Smart fabric could store passcodes in your clothes invisibly

Scientists including one of Indian-origin have created fabrics and fashion accessories that can store data—from security codes to identification tags—without needing any on-board electronics or sensors.The data can be read using an instrument embedded in existing smartphones to enable navigation apps, according to a paper presented at the Association for Computing Machinery’s User Interface Software and Technology Symposium (UIST 2017) in Quebec, Canada.

“This is a completely electronic-free design, which means you can iron the smart fabric or put it in the washer and dryer,” said senior author Shyam Gollakota, Associate Professor at the University of Washington.

“You can think of the fabric as a hard disk—you’re actually doing this data storage on the clothes you’re wearing,” Gollakota said.

To create the smart fabric, the researchers leveraged magnetic properties of off-the-shelf conductive thread.
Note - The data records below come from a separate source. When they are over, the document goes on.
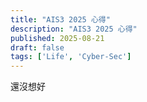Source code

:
 ```yaml
---
title: "AIS3 2025 心得"
description: "AIS3 2025 心得"
published: 2025-08-21
draft: false
tags: ['Life', 'Cyber-Sec']
---
```

還沒想好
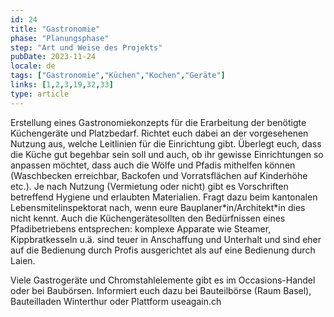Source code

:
 ```yaml
---
id: 24
title: "Gastronomie"
phase: "Planungsphase"
step: "Art und Weise des Projekts"
pubDate: 2023-11-24
locale: de
tags: ["Gastronomie","Küchen","Kochen","Geräte"]
links: [1,2,3,19,32,33]
type: article
---
```


Erstellung eines Gastronomiekonzepts für die Erarbeitung der benötigte Küchengeräte und Platzbedarf. Richtet euch dabei an der vorgesehenen Nutzung aus, welche Leitlinien für die Einrichtung gibt. Überlegt euch, dass die Küche gut begehbar sein soll und auch, ob ihr gewisse Einrichtungen so anpassen möchtet, dass auch die Wölfe und Pfadis mithelfen können (Waschbecken erreichbar, Backofen und Vorratsflächen auf Kinderhöhe etc.). Je nach Nutzung (Vermietung oder nicht) gibt es Vorschriften betreffend Hygiene und erlaubten Materialien. Fragt dazu beim kantonalen Lebensmitelinspektorat nach, wenn eure Bauplaner\*in/Architekt*in dies nicht kennt.
Auch die Küchengerätesollten den Bedürfnissen eines Pfadibetriebens entsprechen: komplexe Apparate wie Steamer, Kippbratkesseln u.ä. sind teuer in Anschaffung und Unterhalt und sind eher auf die Bedienung durch Profis ausgerichtet als auf eine Bedienung durch Laien.

Viele Gastrogeräte und Chromstahlelemente gibt es im Occasions-Handel oder bei Baubörsen. Informiert euch dazu bei Bauteilbörse (Raum Basel), Bauteilladen Winterthur oder Plattform useagain.ch 
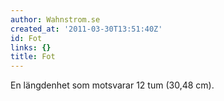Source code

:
 ```yaml
---
author: Wahnstrom.se
created_at: '2011-03-30T13:51:40Z'
id: Fot
links: {}
title: Fot
---
```


En längdenhet som motsvarar 12 tum (30,48 cm).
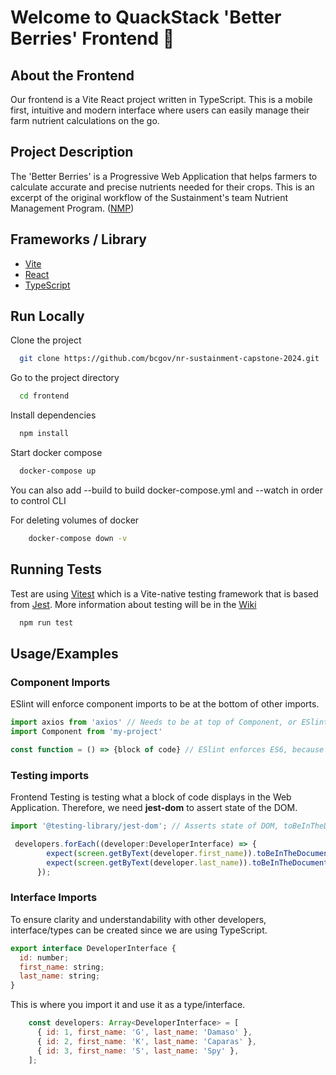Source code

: # Welcome to QuackStack 'Better Berries' Frontend 🚀

## About the Frontend

Our frontend is a Vite React project written in TypeScript. This is a mobile first, intuitive and modern interface where users can easily manage their farm nutrient calculations on the go.

## Project Description

The 'Better Berries' is a Progressive Web Application that helps farmers to calculate accurate and precise nutrients needed for their crops.
This is an excerpt of the original workflow of the Sustainment's team Nutrient Management Program. ([NMP](https://nmp.apps.nrs.gov.bc.ca/))

## Frameworks / Library

- [Vite](https://vitejs.dev/)
- [React](https://react.dev/)
- [TypeScript](https://www.typescriptlang.org/)

## Run Locally

Clone the project

```bash
  git clone https://github.com/bcgov/nr-sustainment-capstone-2024.git
```

Go to the project directory

```bash
  cd frontend
```

Install dependencies

```bash
  npm install
```

Start docker compose

```bash
  docker-compose up
```

You can also add --build to build docker-compose.yml and --watch in order to control CLI

For deleting volumes of docker

```bash
    docker-compose down -v
```

## Running Tests

Test are using [Vitest](https://vitest.dev/) which is a Vite-native testing framework that is based from [Jest](https://jestjs.io/). More information about testing will be in the [Wiki](https://github.com/bcgov/nr-sustainment-capstone-2024/blob/main/README.md)

```bash
  npm run test
```

## Usage/Examples

### Component Imports

ESlint will enforce component imports to be at the bottom of other imports.

```javascript
import axios from 'axios' // Needs to be at top of Component, or ESlint will complain.
import Component from 'my-project'

const function = () => {block of code} // ESlint enforces ES6, because author loves ES6.
```

### Testing imports

Frontend Testing is testing what a block of code displays in the Web Application. Therefore, we need **jest-dom** to assert state of the DOM.

```javascript
import '@testing-library/jest-dom'; // Asserts state of DOM, toBeInTheDocument

 developers.forEach((developer:DeveloperInterface) => {
        expect(screen.getByText(developer.first_name)).toBeInTheDocument();
        expect(screen.getByText(developer.last_name)).toBeInTheDocument();
      });
```

### Interface Imports

To ensure clarity and understandability with other developers, interface/types can be created since we are using TypeScript.

```javascript
export interface DeveloperInterface {
  id: number;
  first_name: string;
  last_name: string;
}
```

This is where you import it and use it as a type/interface.

```javascript
    const developers: Array<DeveloperInterface> = [
      { id: 1, first_name: 'G', last_name: 'Damaso' },
      { id: 2, first_name: 'K', last_name: 'Caparas' },
      { id: 3, first_name: 'S', last_name: 'Spy' },
    ];
```
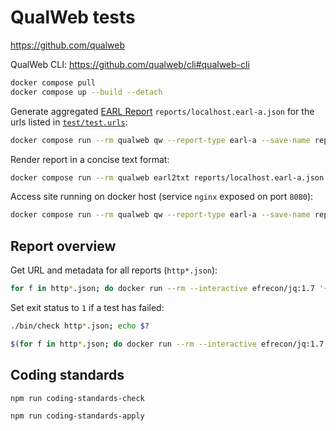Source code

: # QualWeb tests

<https://github.com/qualweb>

QualWeb CLI: <https://github.com/qualweb/cli#qualweb-cli>

```sh
docker compose pull
docker compose up --build --detach
```

Generate aggregated [EARL Report](https://www.w3.org/WAI/standards-guidelines/act/report/earl/)
`reports/localhost.earl-a.json` for the urls listed in [`test/test.urls`](test/test.urls):

```sh
docker compose run --rm qualweb qw --report-type earl-a --save-name reports/localhost.earl-a.json --file test/test.urls
```

Render report in a concise text format:

```sh
docker compose run --rm qualweb earl2txt reports/localhost.earl-a.json
```

Access site running on docker host (service `nginx` exposed on port `8080`):

```sh
docker compose run --rm qualweb qw --report-type earl-a --save-name reports/localhost.earl-a.json --url "http://host.docker.internal:$(docker compose port nginx 8080 | cut -d: -f2)"
```

## Report overview

Get URL and metadata for all reports (`http*.json`):

```sh
for f in http*.json; do docker run --rm --interactive efrecon/jq:1.7 '{completeUrl: .system.url.completeUrl, uri: .system.url.uri, metadata: .metadata}' < $f; done
```

Set exit status to `1` if a test has failed:

```sh
./bin/check http*.json; echo $?
```

```sh
$(for f in http*.json; do docker run --rm --interactive efrecon/jq:1.7 --exit-status '.metadata.failed == 0' < $f || exit 1; done); echo $?
```

## Coding standards

```sh
npm run coding-standards-check
```

```sh
npm run coding-standards-apply
```
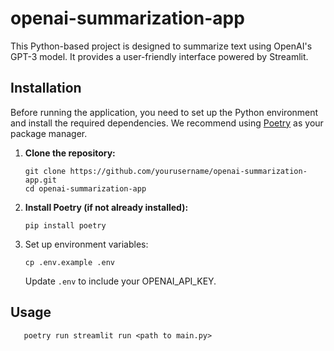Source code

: # openai-summarization-app

This Python-based project is designed to summarize text using OpenAI's GPT-3 model. It provides a user-friendly interface powered by Streamlit.

## Installation

Before running the application, you need to set up the Python environment and install the required dependencies. 
We recommend using [Poetry](https://python-poetry.org/) as your package manager.

1. **Clone the repository:**

   ```shell
   git clone https://github.com/yourusername/openai-summarization-app.git
   cd openai-summarization-app

2. **Install Poetry (if not already installed):**

    ```shell
    pip install poetry 
3. Set up environment variables:

    ```shell
    cp .env.example .env
    ```
    Update `.env` to include your OPENAI_API_KEY.


## Usage
```shell
   poetry run streamlit run <path to main.py>
```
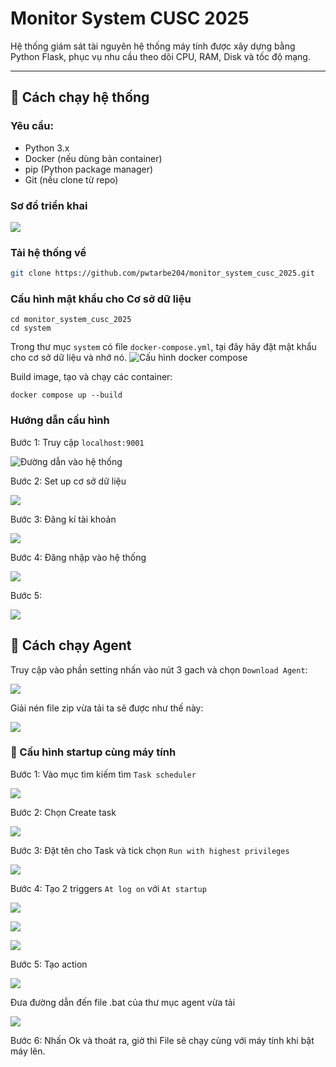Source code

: # Monitor System CUSC 2025

Hệ thống giám sát tài nguyên hệ thống máy tính được xây dựng bằng Python Flask, phục vụ nhu cầu theo dõi CPU, RAM, Disk và tốc độ mạng.

---

## 🚀 Cách chạy hệ thống

### Yêu cầu:
- Python 3.x
- Docker (nếu dùng bản container)
- pip (Python package manager)
- Git (nếu clone từ repo)

### Sơ đồ triển khai

![](images/9.png)

### Tải hệ thống về
```bash
git clone https://github.com/pwtarbe204/monitor_system_cusc_2025.git
```
### Cấu hình mật khẩu cho Cơ sở dữ liệu
```
cd monitor_system_cusc_2025
cd system
```
Trong thư mục ```system``` có file ```docker-compose.yml```, tại đây hãy đặt mật khẩu cho cơ sở dữ liệu và nhớ nó.
![Cấu hình docker compose](images/2.png)

Build image, tạo và chạy các container:
```
docker compose up --build
```
### Hướng dẫn cấu hình

Bước 1: Truy cập ```localhost:9001```

![Đường dẫn vào hệ thống](images/1.png)

Bước 2: Set up cơ sở dữ liệu

![](images/4.png)

Bước 3: Đăng kí tài khoản

![](images/5.png)

Bước 4: Đăng nhập vào hệ thống

![](images/6.png)

Bước 5:

![](images/7.png)

## 🚀 Cách chạy Agent

Truy cập vào phần setting nhấn vào nút 3 gach và chọn ```Download Agent```:

![](images/8.png)

Giải nén file zip vừa tải ta sẽ được như thế này:

![](images/10.png)

### 🚀 Cấu hình startup cùng máy tính

Bước 1: Vào mục tìm kiếm tìm ```Task scheduler```

![](images/11.png)

Bước 2: Chọn Create task

![](images/12.png)

Bước 3: Đặt tên cho Task và tick chọn ```Run with highest privileges```

![](images/13.png)

Bước 4: Tạo 2 triggers ```At log on``` với ```At startup```

![](images/14.png)

![](images/15.png)

![](images/16.png)

Bước 5: Tạo action

![](images/17.png)

Đưa đường dẫn đến file .bat của thư mục agent vừa tải

![](images/18.png)

Bước 6: Nhấn Ok và thoát ra, giờ thì File sẽ chạy cùng với máy tính khi bật máy lên.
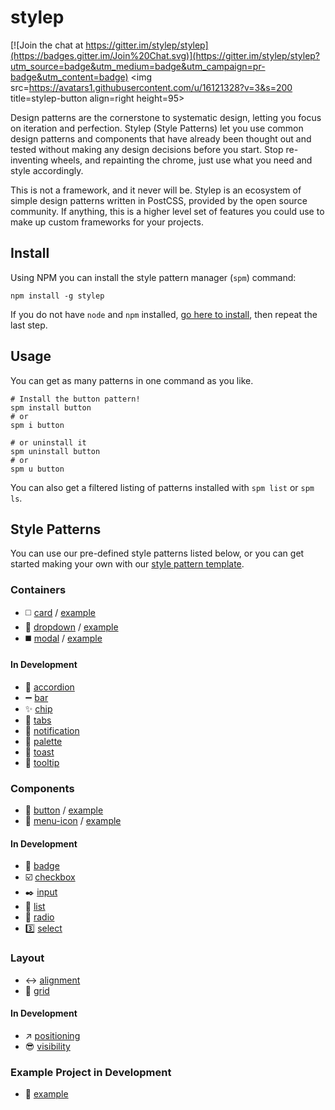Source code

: # stylep

[![Join the chat at https://gitter.im/stylep/stylep](https://badges.gitter.im/Join%20Chat.svg)](https://gitter.im/stylep/stylep?utm_source=badge&utm_medium=badge&utm_campaign=pr-badge&utm_content=badge)
<img src=https://avatars1.githubusercontent.com/u/16121328?v=3&s=200 title=stylep-button align=right height=95>

Design patterns are the cornerstone to systematic design, letting you focus on iteration and perfection. Stylep (Style Patterns) let you use common design patterns and components that have already been thought out and tested without making any design decisions before you start. Stop re-inventing wheels, and repainting the chrome, just use what you need and style accordingly.

This is not a framework, and it never will be. Stylep is an ecosystem of simple design patterns written in PostCSS, provided by the open source community. If anything, this is a higher level set of features you could use to make up custom frameworks for your projects.

## Install
Using NPM you can install the style pattern manager (`spm`) command:

```shell
npm install -g stylep
```

If you do not have `node` and `npm` installed, [go here to install](https://nodejs.org/en/), then repeat the last step.

## Usage
You can get as many patterns in one command as you like.

```shell
# Install the button pattern!
spm install button
# or
spm i button

# or uninstall it
spm uninstall button
# or
spm u button
```

You can also get a filtered listing of patterns installed with `spm list` or `spm ls`.

## Style Patterns
You can use our pre-defined style patterns listed below, or you can get started making your own with our [style pattern template](https://github.com/stylep/stylep-template).

### Containers
* :white_medium_square: [card](https://github.com/stylep/stylep-card) / [example](http://htmlpreview.github.io/?https://github.com/stylep/stylep-card/blob/master/example/index.html)
* :arrow_down_small: [dropdown](https://github.com/stylep/stylep-dropdown) / [example](http://htmlpreview.github.io/?https://github.com/stylep/stylep-dropdown/blob/master/example/index.html)
* :black_medium_square: [modal](https://github.com/stylep/stylep-modal) / [example](http://htmlpreview.github.io/?https://github.com/stylep/stylep-modal/blob/master/example/index.html)

#### In Development
* :small_red_triangle_down: [accordion](https://github.com/stylep/stylep-accordion)
* :heavy_minus_sign: [bar](https://github.com/stylep/stylep-bar)
* :sparkles: [chip](https://github.com/stylep/stylep-chip)
* :bookmark_tabs: [tabs](https://github.com/stylep/stylep-tabs)
* :children_crossing: [notification](https://github.com/stylep/stylep-notification)
* :art: [palette](https://github.com/stylep/stylep-palette)
* :bread: [toast](https://github.com/stylep/stylep-toast)
* :speech_balloon: [tooltip](https://github.com/stylep/stylep-tooltip)

### Components
* :white_square_button: [button](https://github.com/stylep/stylep-button) / [example](http://htmlpreview.github.io/?https://github.com/stylep/stylep-button/blob/master/example/index.html)
* :hamburger: [menu-icon](https://github.com/stylep/stylep-menu-icon) / [example](http://htmlpreview.github.io/?https://github.com/stylep/stylep-menu-icon/blob/master/example/index.html)

#### In Development
* :large_blue_circle: [badge](https://github.com/stylep/stylep-badge)
* :ballot_box_with_check: [checkbox](https://github.com/stylep/stylep-checkbox)
* :black_nib: [input](https://github.com/stylep/stylep-input)
* :memo: [list](https://github.com/stylep/stylep-list)
* :radio_button: [radio](https://github.com/stylep/stylep-radio)
* :three: [select](https://github.com/stylep/stylep-select)

### Layout
* :left_right_arrow: [alignment](https://github.com/stylep/stylep-alignment)
* :signal_strength: [grid](https://github.com/stylep/stylep-grid)

#### In Development
* :arrow_upper_right: [positioning](https://github.com/stylep/stylep-positioning)
* :sunglasses: [visibility](https://github.com/stylep/stylep-visibility)

### Example Project in Development
* :thought_balloon: [example](https://github.com/stylep/stylep-example)
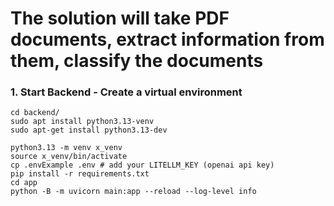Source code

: # The solution will take PDF documents, extract information from them, classify the documents

### 1. Start Backend - Create a virtual environment

```shell
cd backend/
sudo apt install python3.13-venv
sudo apt-get install python3.13-dev

python3.13 -m venv x_venv
source x_venv/bin/activate
cp .envExample .env # add your LITELLM_KEY (openai api key)
pip install -r requirements.txt
cd app
python -B -m uvicorn main:app --reload --log-level info
```

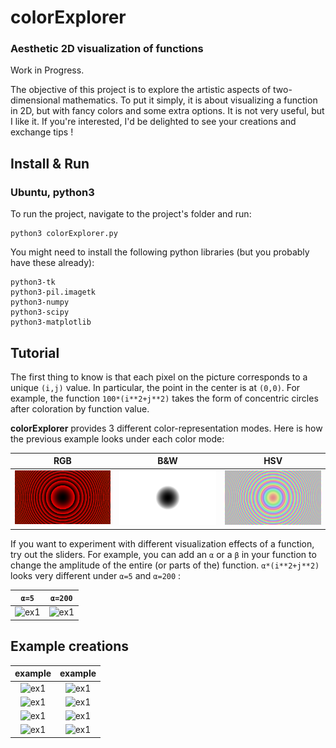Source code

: # colorExplorer
### Aesthetic 2D visualization of functions

Work in Progress.

The objective of this project is to explore the artistic aspects of two-dimensional mathematics. To put it simply, it is about visualizing a function in 2D, but with fancy colors and some extra options. It is not very useful, but I like it. If you're interested, I'd be delighted to see your creations and exchange tips !

## Install & Run
### Ubuntu, python3

To run the project, navigate to the project's folder and run:
```
python3 colorExplorer.py
```

You might need to install the following python libraries (but you probably have these already):
```
python3-tk
python3-pil.imagetk
python3-numpy
python3-scipy
python3-matplotlib
```

## Tutorial
The first thing to know is that each pixel on the picture corresponds to a unique ```(i,j)``` value. In particular, the point in the center is at ```(0,0)```. For example, the function ```100*(i**2+j**2)``` takes the form of concentric circles after coloration by function value.

**colorExplorer** provides 3 different color-representation modes. Here is how the previous example looks under each color mode:

RGB | B&W | HSV
:-------------------------:|:-------------------------:|:-----------------------:
![ex1](Images/Tutorial/rgb.png) | ![ex1](Images/Tutorial/bw.png) |  ![ex1](Images/Tutorial/hsv.png)

If you want to experiment with different visualization effects of a function, try out the sliders. For example, you can add an ```α``` or a ```β``` in your function to change the amplitude of the entire (or parts of the) function. ```α*(i**2+j**2)``` looks very different under ```α=5``` and ```α=200``` :

```α=5``` | ```α=200```
:-------------------------:|:-----------------------:
![ex1](Images/Tutorial/alpha5.png) | ![ex1](Images/Tutorial/alpha200.png) |  

## Example creations  
example | example    
:-------------------------:|:-----------------------:
![ex1](Images/wavies.png) |  ![ex1](Images/the%20pear%20of%20illusions.png) |
![ex1](Images/ring_of_truth.png) | ![ex1](Images/sundisk.png) |
![ex1](Images/vinyl.png) | ![ex1](Images/sparkling%20sun.png) |
![ex1](Images/red%20perspective.png) | ![ex1](Images/circle%20chess.png) |
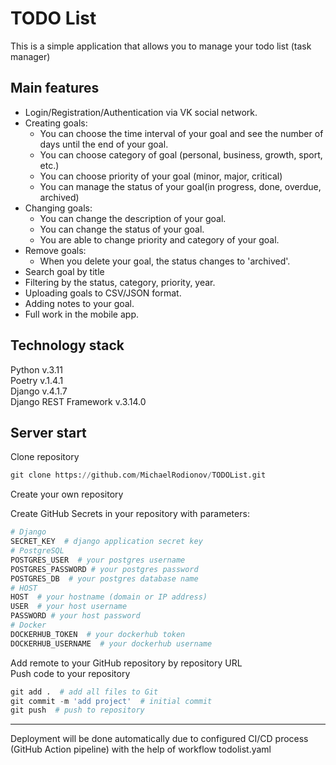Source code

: # TODO List
This is a simple application that allows you to manage your todo list (task manager)
## Main features
* Login/Registration/Authentication via VK social network.
* Creating goals:
    * You can choose the time interval of your goal and see the number of days until the end of your goal.
    * You can choose category of goal (personal, business, growth, sport, etc.)
    * You can choose priority of your goal (minor, major, critical)
    * You can manage the status of your goal(in progress, done, overdue, archived)
* Changing goals:
    * You can change the description of your goal.
    * You can change the status of your goal.
    * You are able to change priority and category of your goal.
* Remove goals:
    * When you delete your goal, the status changes to 'archived'.
* Search goal by title
* Filtering by the status, category, priority, year.
* Uploading goals to CSV/JSON format.
* Adding notes to your goal.
* Full work in the mobile app.
## Technology stack   
Python v.3.11   
Poetry v.1.4.1   
Django v.4.1.7   
Django REST Framework v.3.14.0
## Server start
Clone repository
``` python
git clone https://github.com/MichaelRodionov/TODOList.git
```
Create your own repository

Create GitHub Secrets in your repository with parameters:
``` python
# Django
SECRET_KEY  # django application secret key
# PostgreSQL
POSTGRES_USER  # your postgres username
POSTGRES_PASSWORD # your postgres password
POSTGRES_DB  # your postgres database name
# HOST
HOST  # your hostname (domain or IP address)
USER  # your host username
PASSWORD # your host password
# Docker
DOCKERHUB_TOKEN  # your dockerhub token
DOCKERHUB_USERNAME  # your dockerhub username
```
Add remote to your GitHub repository by repository URL   
Push code to your repository
``` python
git add .  # add all files to Git
git commit -m 'add project'  # initial commit
git push  # push to repository
```
---
Deployment will be done automatically due to configured CI/CD process (GitHub Action pipeline) with the help of workflow todolist.yaml
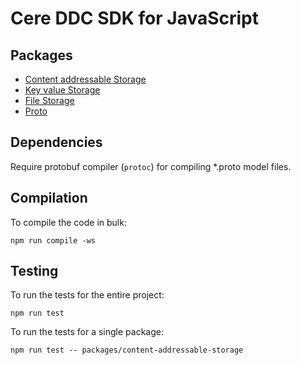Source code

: # Cere DDC SDK for JavaScript

## Packages

- [Content addressable Storage](packages/content-addressable-storage/README.md)
- [Key value Storage](packages/key-value-storage/README.md)
- [File Storage](packages/file-storage/README.md)
- [Proto](packages/proto/README.md)

## Dependencies

Require protobuf compiler (`protoc`) for compiling *.proto model files.

## Compilation

To compile the code in bulk:

```shell
npm run compile -ws
```

## Testing

To run the tests for the entire project:
```shell
npm run test
```

To run the tests for a single package:

```shell
npm run test -- packages/content-addressable-storage
```
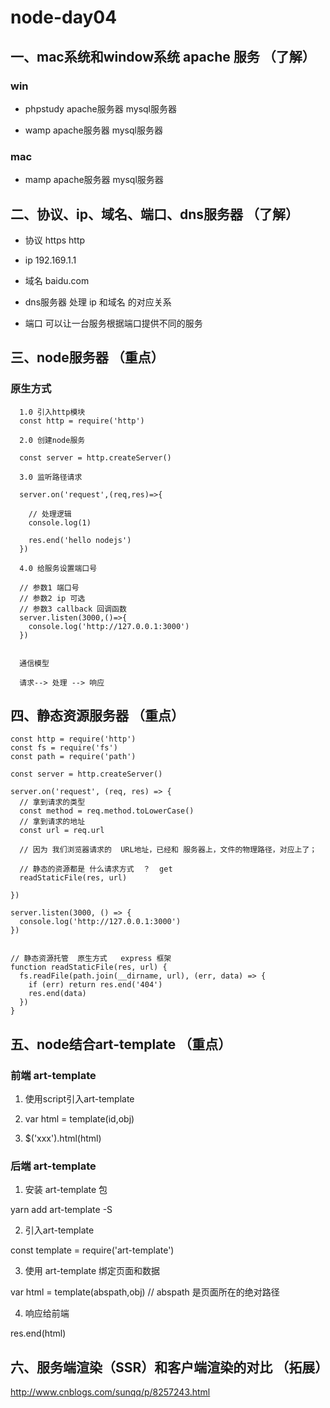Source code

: # node-day04 

## 一、mac系统和window系统 apache 服务 （了解）

### win  

  + phpstudy    apache服务器  mysql服务器 

  + wamp        apache服务器  mysql服务器 

### mac  

  + mamp        apache服务器  mysql服务器 

## 二、协议、ip、域名、端口、dns服务器 （了解）

+ 协议  https  http

+ ip     192.169.1.1

+ 域名    baidu.com

+ dns服务器   处理 ip 和域名 的对应关系  

+ 端口  可以让一台服务根据端口提供不同的服务    

## 三、node服务器  （重点）

### 原生方式 

```
  1.0 引入http模块
  const http = require('http')

  2.0 创建node服务   

  const server = http.createServer()   

  3.0 监听路径请求   

  server.on('request',(req,res)=>{

    // 处理逻辑
    console.log(1)

    res.end('hello nodejs')
  })

  4.0 给服务设置端口号  

  // 参数1 端口号
  // 参数2 ip 可选  
  // 参数3 callback 回调函数  
  server.listen(3000,()=>{
    console.log('http://127.0.0.1:3000')
  })


  通信模型  

  请求--> 处理 --> 响应  

```

## 四、静态资源服务器 （重点） 

```
const http = require('http')
const fs = require('fs')
const path = require('path')

const server = http.createServer()

server.on('request', (req, res) => {
  // 拿到请求的类型
  const method = req.method.toLowerCase()
  // 拿到请求的地址
  const url = req.url

  // 因为 我们浏览器请求的  URL地址，已经和 服务器上，文件的物理路径，对应上了；

  // 静态的资源都是 什么请求方式  ？  get   
  readStaticFile(res, url)

})

server.listen(3000, () => {
  console.log('http://127.0.0.1:3000')
})


// 静态资源托管  原生方式   express 框架  
function readStaticFile(res, url) {
  fs.readFile(path.join(__dirname, url), (err, data) => {
    if (err) return res.end('404')
    res.end(data)
  })
}
```

## 五、node结合art-template （重点）

### 前端 art-template 

1. 使用script引入art-template

2. var html = template(id,obj)

3. $('xxx').html(html)

### 后端 art-template   

1. 安装 art-template  包

  yarn add art-template -S  

2. 引入art-template  

  const template = require('art-template')

3. 使用 art-template 绑定页面和数据 

  var html = template(abspath,obj) // abspath 是页面所在的绝对路径 

4. 响应给前端 

  res.end(html)

## 六、服务端渲染（SSR）和客户端渲染的对比 （拓展）

http://www.cnblogs.com/sunqq/p/8257243.html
Most people today combine conductive thread—embroidery thread that can carry an electrical current—with other types of electronics to create outfits, stuffed animals or accessories that light up or communicate.

But the researchers realised that this off-the-shelf conductive thread also has magnetic properties that can be manipulated to store either digital data or visual information like letters or numbers.

This data can be read by a magnetometer, an inexpensive instrument that measures the direction and strength of magnetic fields and is embedded in most smartphones.

“We are using something that already exists on a smartphone and uses almost no power, so the cost of reading this type of data is negligible,” Gollakota said.

In one example, they stored the passcode to an electronic door lock on a patch of conductive fabric sewn to a shirt cuff.

They unlocked the door by waving the cuff in front of an array of magnetometers.

The researchers said they also created fashion accessories like a tie, belt, necklace and wristband and decoded the data by swiping a smartphone across them.